I pull up my treasury screen and give Nora the number, then wait for her to confirm. She furrows her brow. “He’s seeing a different number, one oh one point five.”
“Of course he is,” I grunt, jamming my finger into the return key so my page refreshes. To be fair, the market is all over the place today, and I really don’t have time to haggle. “I can make that work.”
“Done.” She gives me a thumbs up. “Four point two million Caterpillar three point sixty-sevens of thirty sold to BamCo at seventy-two.”
“Nice job,” Porgeous says, holding out his fist to Nora. She gives him the bump he’s looking for, laughing when he makes this stupid little exploding sound as he separates his fingers. I don’t know what it is—there’s something forced about her laugh, maybe—but the thought hits me out of nowhere: maybe she’s also playing a bigger game here.
Maybe she’s also had to pretend to be someone she’s not to fit in.
My center softens, which I immediately ignore because I don’t do soft.

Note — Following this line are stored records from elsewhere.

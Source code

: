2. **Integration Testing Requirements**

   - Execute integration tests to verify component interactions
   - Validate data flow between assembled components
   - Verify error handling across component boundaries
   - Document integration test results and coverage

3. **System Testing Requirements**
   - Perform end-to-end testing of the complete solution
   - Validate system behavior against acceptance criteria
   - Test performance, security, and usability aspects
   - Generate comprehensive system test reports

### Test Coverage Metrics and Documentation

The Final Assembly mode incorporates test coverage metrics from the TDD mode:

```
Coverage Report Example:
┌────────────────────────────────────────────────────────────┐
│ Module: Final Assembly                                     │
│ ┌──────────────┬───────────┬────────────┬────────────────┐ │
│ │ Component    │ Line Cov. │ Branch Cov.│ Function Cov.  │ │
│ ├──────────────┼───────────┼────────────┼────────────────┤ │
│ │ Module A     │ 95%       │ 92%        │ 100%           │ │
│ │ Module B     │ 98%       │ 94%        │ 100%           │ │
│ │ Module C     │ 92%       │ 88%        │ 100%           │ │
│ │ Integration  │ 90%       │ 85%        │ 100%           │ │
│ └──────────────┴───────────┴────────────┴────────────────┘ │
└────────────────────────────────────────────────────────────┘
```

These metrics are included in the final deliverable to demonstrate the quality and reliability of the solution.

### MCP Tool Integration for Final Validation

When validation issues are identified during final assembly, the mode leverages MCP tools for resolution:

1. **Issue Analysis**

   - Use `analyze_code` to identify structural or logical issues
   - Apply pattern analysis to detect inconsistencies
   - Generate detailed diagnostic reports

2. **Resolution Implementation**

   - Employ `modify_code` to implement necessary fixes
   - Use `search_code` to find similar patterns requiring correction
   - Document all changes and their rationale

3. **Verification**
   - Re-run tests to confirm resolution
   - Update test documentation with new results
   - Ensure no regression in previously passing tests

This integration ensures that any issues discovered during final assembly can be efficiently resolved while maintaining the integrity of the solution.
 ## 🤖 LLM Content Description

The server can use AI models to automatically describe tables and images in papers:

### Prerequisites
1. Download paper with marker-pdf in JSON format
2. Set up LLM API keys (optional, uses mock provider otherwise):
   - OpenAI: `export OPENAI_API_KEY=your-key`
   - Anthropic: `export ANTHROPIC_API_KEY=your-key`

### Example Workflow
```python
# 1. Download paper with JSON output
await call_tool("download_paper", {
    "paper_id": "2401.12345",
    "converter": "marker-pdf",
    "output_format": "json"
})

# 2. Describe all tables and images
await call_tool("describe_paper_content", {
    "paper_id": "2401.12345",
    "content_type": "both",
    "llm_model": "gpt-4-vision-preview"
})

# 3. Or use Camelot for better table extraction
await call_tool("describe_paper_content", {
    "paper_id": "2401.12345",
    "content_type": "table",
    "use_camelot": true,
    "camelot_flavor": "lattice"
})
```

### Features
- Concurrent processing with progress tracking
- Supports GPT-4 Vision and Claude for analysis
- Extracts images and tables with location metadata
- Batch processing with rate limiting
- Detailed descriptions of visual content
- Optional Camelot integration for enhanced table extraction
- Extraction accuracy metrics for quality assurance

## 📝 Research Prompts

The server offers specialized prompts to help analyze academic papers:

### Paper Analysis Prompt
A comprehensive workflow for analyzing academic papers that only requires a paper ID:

Soft makes you stupid, and I can’t afford to be stupid right now. Besides, Nora has an A-plus pedigree. She was literally born into this world, one I didn’t know existed until I got to college and everyone and their mother was obsessed with landing a gig in “I-banking” after graduation. She doesn’t need my sympathy. Just like I don’t need hers.
“Ticket incoming, Morgan,” she says at the same moment I get a pop-up on one of my screens.
My phone starts to ring, so I quickly scan the sales ticket and am about to approve it so I can pick up this damn call when my gaze catches on the price of the bonds I just sold her. It’s wrong.